WHETHER it’s Joe Biden, Rishi Sunak or Emmanuel Macron, everyone is fed up with the ruling elites. Tolstoy was wrong. It is the unhappy families, the electorates, who are alike.
Our political class are in a funk as they watch their credibility dissolve in popular discontent that grows year by year. How long will it remain containable? The farmers’ revolt against green tyranny in several EU countries is only one symptom of the people’s conviction that democratic politics as they have understood it has escaped their control.
A big part of being fed-up is the unlikelihood of real change resulting from the critical elections due in the United States, Europe and the UK in 2024. Some of the faces may be different afterwards but the people in power in December will probably sound depressingly like those with whom the year began.

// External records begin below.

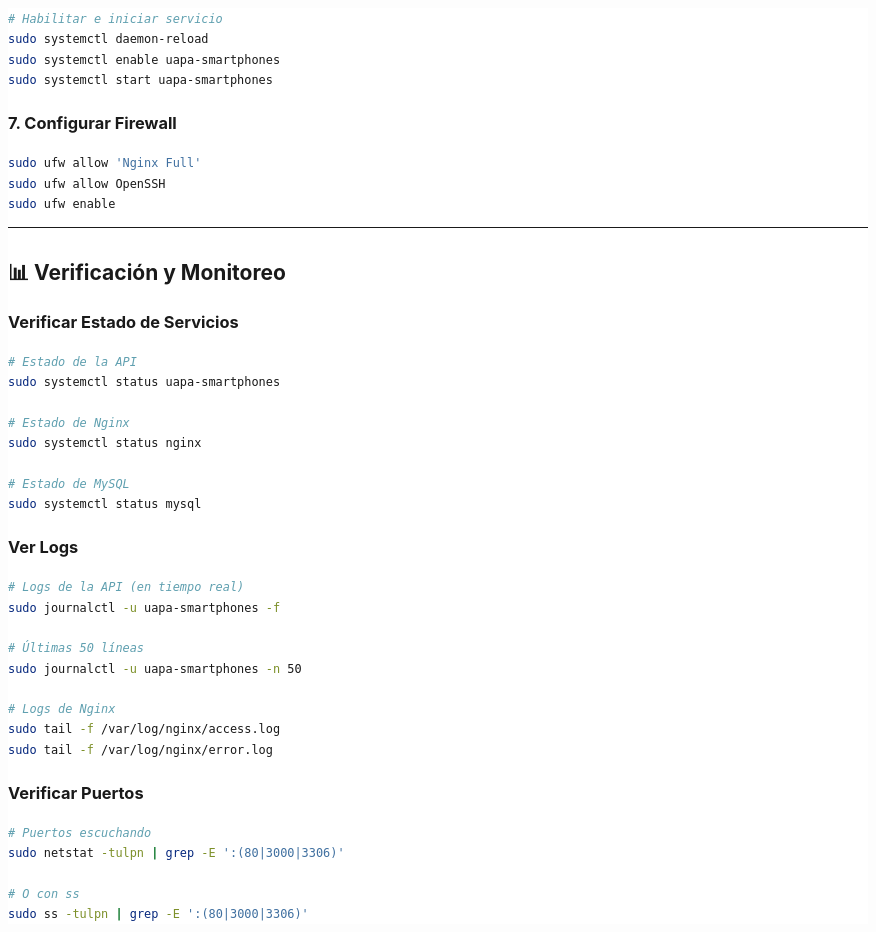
 ```bash
# Habilitar e iniciar servicio
sudo systemctl daemon-reload
sudo systemctl enable uapa-smartphones
sudo systemctl start uapa-smartphones
```

### 7. Configurar Firewall

```bash
sudo ufw allow 'Nginx Full'
sudo ufw allow OpenSSH
sudo ufw enable
```

---

## 📊 Verificación y Monitoreo

### Verificar Estado de Servicios

```bash
# Estado de la API
sudo systemctl status uapa-smartphones

# Estado de Nginx
sudo systemctl status nginx

# Estado de MySQL
sudo systemctl status mysql
```

### Ver Logs

```bash
# Logs de la API (en tiempo real)
sudo journalctl -u uapa-smartphones -f

# Últimas 50 líneas
sudo journalctl -u uapa-smartphones -n 50

# Logs de Nginx
sudo tail -f /var/log/nginx/access.log
sudo tail -f /var/log/nginx/error.log
```

### Verificar Puertos

```bash
# Puertos escuchando
sudo netstat -tulpn | grep -E ':(80|3000|3306)'

# O con ss
sudo ss -tulpn | grep -E ':(80|3000|3306)'
```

President Biden is right to say that ‘our democracy’ is under threat. He means from Trump. In reality, the danger is from bubble politicians like him, which is why the right-wing media attach an ironic ™ to the word ‘democracy’ when he uses it. Elections are supposed to be a safety valve but this invaluable function of democracy becomes nugatory when the basic policies which divide politicians from their electorates remain unchanged.
Populism as defined by the establishment parties is not the enemy of good government; it is the antidote to the deficiencies of the tunnel-vision politics that is overtaking us. Trump, Farage, Marine Le Pen and Geert Wilders terrify the elites not because they are anti-democrats but because they threaten the rule of bloodless bureaucracy.

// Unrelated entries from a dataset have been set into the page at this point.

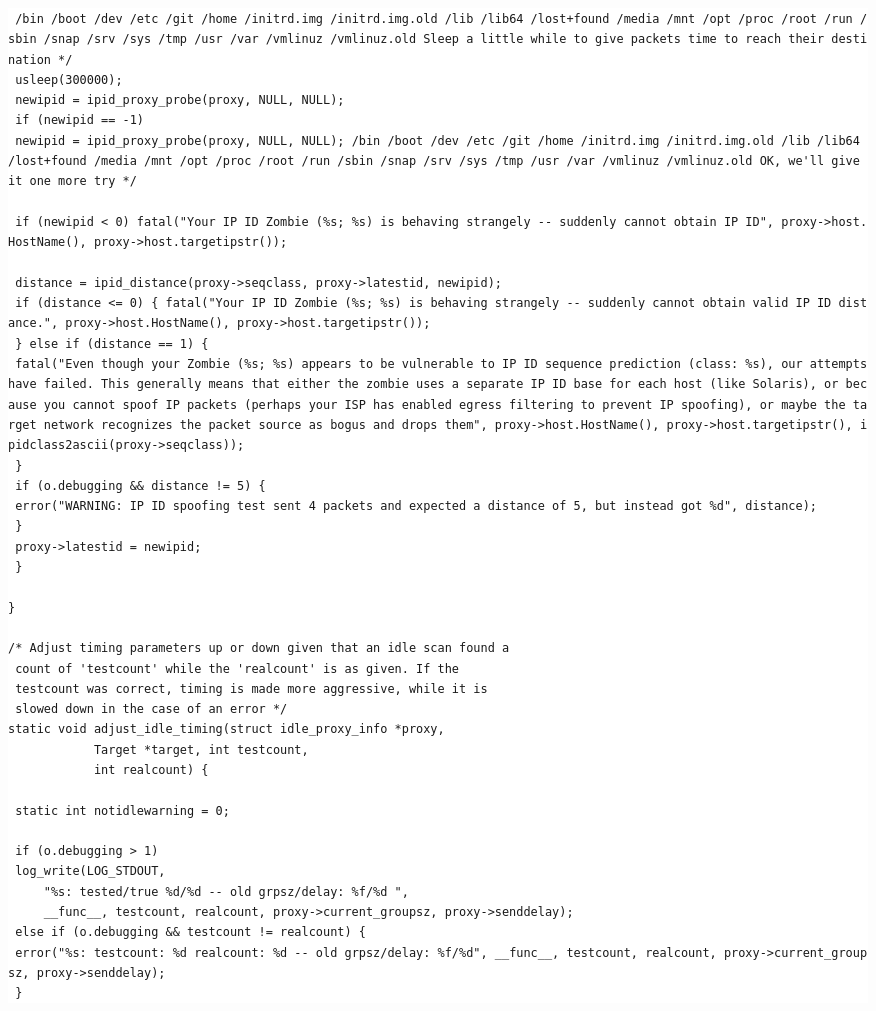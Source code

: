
 ```
 /bin /boot /dev /etc /git /home /initrd.img /initrd.img.old /lib /lib64 /lost+found /media /mnt /opt /proc /root /run /sbin /snap /srv /sys /tmp /usr /var /vmlinuz /vmlinuz.old Sleep a little while to give packets time to reach their destination */
 usleep(300000);
 newipid = ipid_proxy_probe(proxy, NULL, NULL);
 if (newipid == -1)
 newipid = ipid_proxy_probe(proxy, NULL, NULL); /bin /boot /dev /etc /git /home /initrd.img /initrd.img.old /lib /lib64 /lost+found /media /mnt /opt /proc /root /run /sbin /snap /srv /sys /tmp /usr /var /vmlinuz /vmlinuz.old OK, we'll give it one more try */

 if (newipid < 0) fatal("Your IP ID Zombie (%s; %s) is behaving strangely -- suddenly cannot obtain IP ID", proxy->host.HostName(), proxy->host.targetipstr());

 distance = ipid_distance(proxy->seqclass, proxy->latestid, newipid);
 if (distance <= 0) { fatal("Your IP ID Zombie (%s; %s) is behaving strangely -- suddenly cannot obtain valid IP ID distance.", proxy->host.HostName(), proxy->host.targetipstr());
 } else if (distance == 1) {
 fatal("Even though your Zombie (%s; %s) appears to be vulnerable to IP ID sequence prediction (class: %s), our attempts have failed. This generally means that either the zombie uses a separate IP ID base for each host (like Solaris), or because you cannot spoof IP packets (perhaps your ISP has enabled egress filtering to prevent IP spoofing), or maybe the target network recognizes the packet source as bogus and drops them", proxy->host.HostName(), proxy->host.targetipstr(), ipidclass2ascii(proxy->seqclass));
 }
 if (o.debugging && distance != 5) {
 error("WARNING: IP ID spoofing test sent 4 packets and expected a distance of 5, but instead got %d", distance);
 }
 proxy->latestid = newipid;
 }

}

/* Adjust timing parameters up or down given that an idle scan found a
 count of 'testcount' while the 'realcount' is as given. If the
 testcount was correct, timing is made more aggressive, while it is
 slowed down in the case of an error */
static void adjust_idle_timing(struct idle_proxy_info *proxy,
            Target *target, int testcount,
            int realcount) {

 static int notidlewarning = 0;

 if (o.debugging > 1)
 log_write(LOG_STDOUT,
     "%s: tested/true %d/%d -- old grpsz/delay: %f/%d ",
     __func__, testcount, realcount, proxy->current_groupsz, proxy->senddelay);
 else if (o.debugging && testcount != realcount) {
 error("%s: testcount: %d realcount: %d -- old grpsz/delay: %f/%d", __func__, testcount, realcount, proxy->current_groupsz, proxy->senddelay);
 }

```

The mainstream right and left have determined, for example, that we are going to have Net Zero, mass immigration and the continued growth of unaccountable transnational government. None of this was explicitly authorised at any stage by majorities of voters. It grew, unnoticed at first, in the petri dish of academia and gradually infused politics until suddenly it was fully fledged and apparently unassailable policy.

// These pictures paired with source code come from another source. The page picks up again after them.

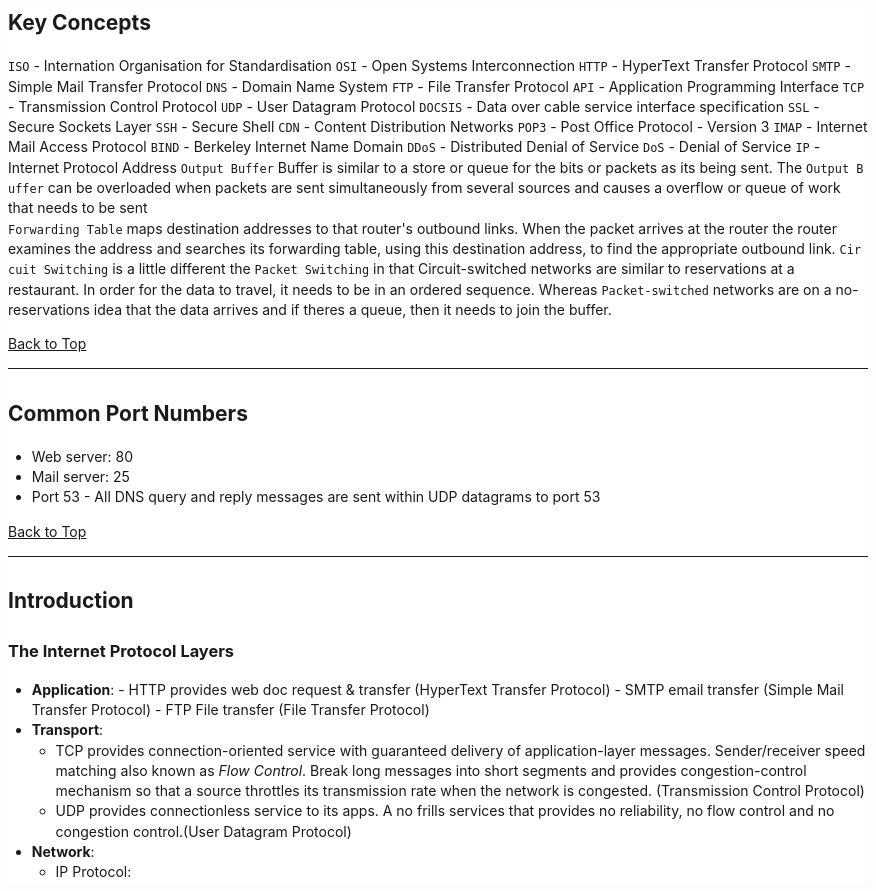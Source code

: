 ## Key Concepts

`ISO` - Internation Organisation for Standardisation
`OSI` - Open Systems Interconnection
`HTTP` - HyperText Transfer Protocol
`SMTP` -  Simple Mail Transfer Protocol
`DNS` - Domain Name System
`FTP` - File Transfer Protocol
`API` - Application Programming Interface
`TCP` - Transmission Control Protocol
`UDP` - User Datagram Protocol
`DOCSIS` - Data over cable service interface specification
`SSL` - Secure Sockets Layer
`SSH` - Secure Shell
`CDN` - Content Distribution Networks
`POP3` - Post Office Protocol - Version 3
`IMAP` - Internet Mail Access Protocol
`BIND` - Berkeley Internet Name Domain
`DDoS` - Distributed Denial of Service
`DoS` - Denial of Service
`IP` - Internet Protocol Address
`Output Buffer` Buffer is similar to a store or queue for the bits or packets as its being sent. The `Output Buffer` can be overloaded when packets are sent simultaneously from several sources and causes a overflow or queue of work that needs to be sent \
`Forwarding Table` maps destination addresses to that router's outbound links. When the packet arrives at the router the router examines the address and searches its forwarding table, using this destination address, to find the appropriate outbound link.
`Circuit Switching` is a little different the `Packet Switching` in that Circuit-switched networks are similar to reservations at a restaurant. In order for the data to travel, it needs to be in an ordered sequence. Whereas `Packet-switched` networks are on a no-reservations idea that the data arrives and if theres a queue, then it needs to join the buffer.

[Back to Top](#table-of-contents)

---

## Common Port Numbers

- Web server: 80
- Mail server: 25
- Port 53 - All DNS query and reply messages are sent within UDP datagrams to port 53

[Back to Top](#table-of-contents)

---

## Introduction

### The Internet Protocol Layers

- **Application**:
      - HTTP provides web doc request & transfer (HyperText Transfer Protocol)
      - SMTP email transfer (Simple Mail Transfer Protocol)
      - FTP File transfer (File Transfer Protocol)
- **Transport**:
  - TCP provides connection-oriented service with guaranteed delivery of application-layer messages. Sender/receiver speed matching also known as *Flow Control*. Break long messages into short segments and provides congestion-control mechanism so that a source throttles its transmission rate when the network is congested. (Transmission Control Protocol)
  - UDP provides connectionless service to its apps. A no frills services that provides no reliability, no flow control and no congestion control.(User Datagram Protocol)
- **Network**:
  - IP Protocol:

Issues about which people have strong opinions, such as open borders, the normalisation of transgenderism and the colonisation/decolonisation paradigm were settled at the level of governments, and the lobbies they deal with, directly over voters’ heads before most of the public were aware of them.
Reasonable dissent from official policies is sneeringly called populism, code for ignorance, and the political parties which have arisen in response are vilified for their alleged roots in the 1930s. Hence the frenzied efforts to criminalise speech and shut down contrarian voices which undermine the very democracy liberals say they want to save.
Democrats have hit Trump with every dirty trick they can think of to get him off the presidential ballot and there will be more between now and November. The SPD, the socialist party which leads Germany’s coalition government, has floated the idea of outright banning the AfD, ostensibly because it is ‘fascist’ but really because Germans are flocking to support it. French politics was rigged for years against the National Front (now the National Rally) because it speaks for ordinary voters openly despised by the elites.
The left’s strategy in the fight for democracy as they see it is a form of disenfranchisement; if you can’t beat them, ban them – or at least booby-trap the route to power.
The internationalisation of government has stretched the disconnect between voters and their politicians with countries sub-contracting crucial aspects of their national sovereignty to the EU, the UN and its affiliated bodies, the WHO and a host of other unaccountable acronyms that live beyond the reach of the humble voter who is captive to them.
It is dawning on people that achieving even an approximation of Net Zero by the 2050 target will cost trillions that we don’t have and be severely regressive in terms of living standards. Net Zero means the gradual deindustrialisation of Europe including its agriculture and food security. No lesson learned there from the EU’s disastrous dependence on Russian fossil fuels when they were brutally cut off in 2022.
And what happens if, as is likely, Net Zero fails to reach its arbitrary targets; still tighter rationing of resources which were freely available when the century began and greater loss of freedom? People accept such restrictions in wartime because they know wars come to an end and normal life resumes. Climate change is for ever and no sacrifice is beyond the scope of environmental zealotry to wring carbon out of the atmosphere.
And then there is immigration, which no mainstream politician will lift a finger to stop despite constantly restated public opposition to its continuation. Large-scale immigration from different and sometimes hostile cultures, with no requirement to assimilate, has been for decades the biggest single factor in the deliquescence of Old Europe. David Cameron admitted as much a decade ago when he said that multiculturalism, the blueprint for a future tribal culture, has failed.
What we know is that our present political class, who are unanimously committed to both Net Zero and mass immigration whatever the consequences, will not deviate from their chosen policies so long as they retain their grip on power. The only recourse is to replace them and the only available alternative is the populist right.
The mainstream parties have spent decades preaching that populism represents barbarism at the walls of benign liberalism even while that same liberalism – which now calls itself progressive – becomes increasingly illiberal. As the populist parties advance at each election across the EU, it may be their destiny to save corrupted liberalism from itself. Italy seems to be surviving Giorgia Meloni quite comfortably.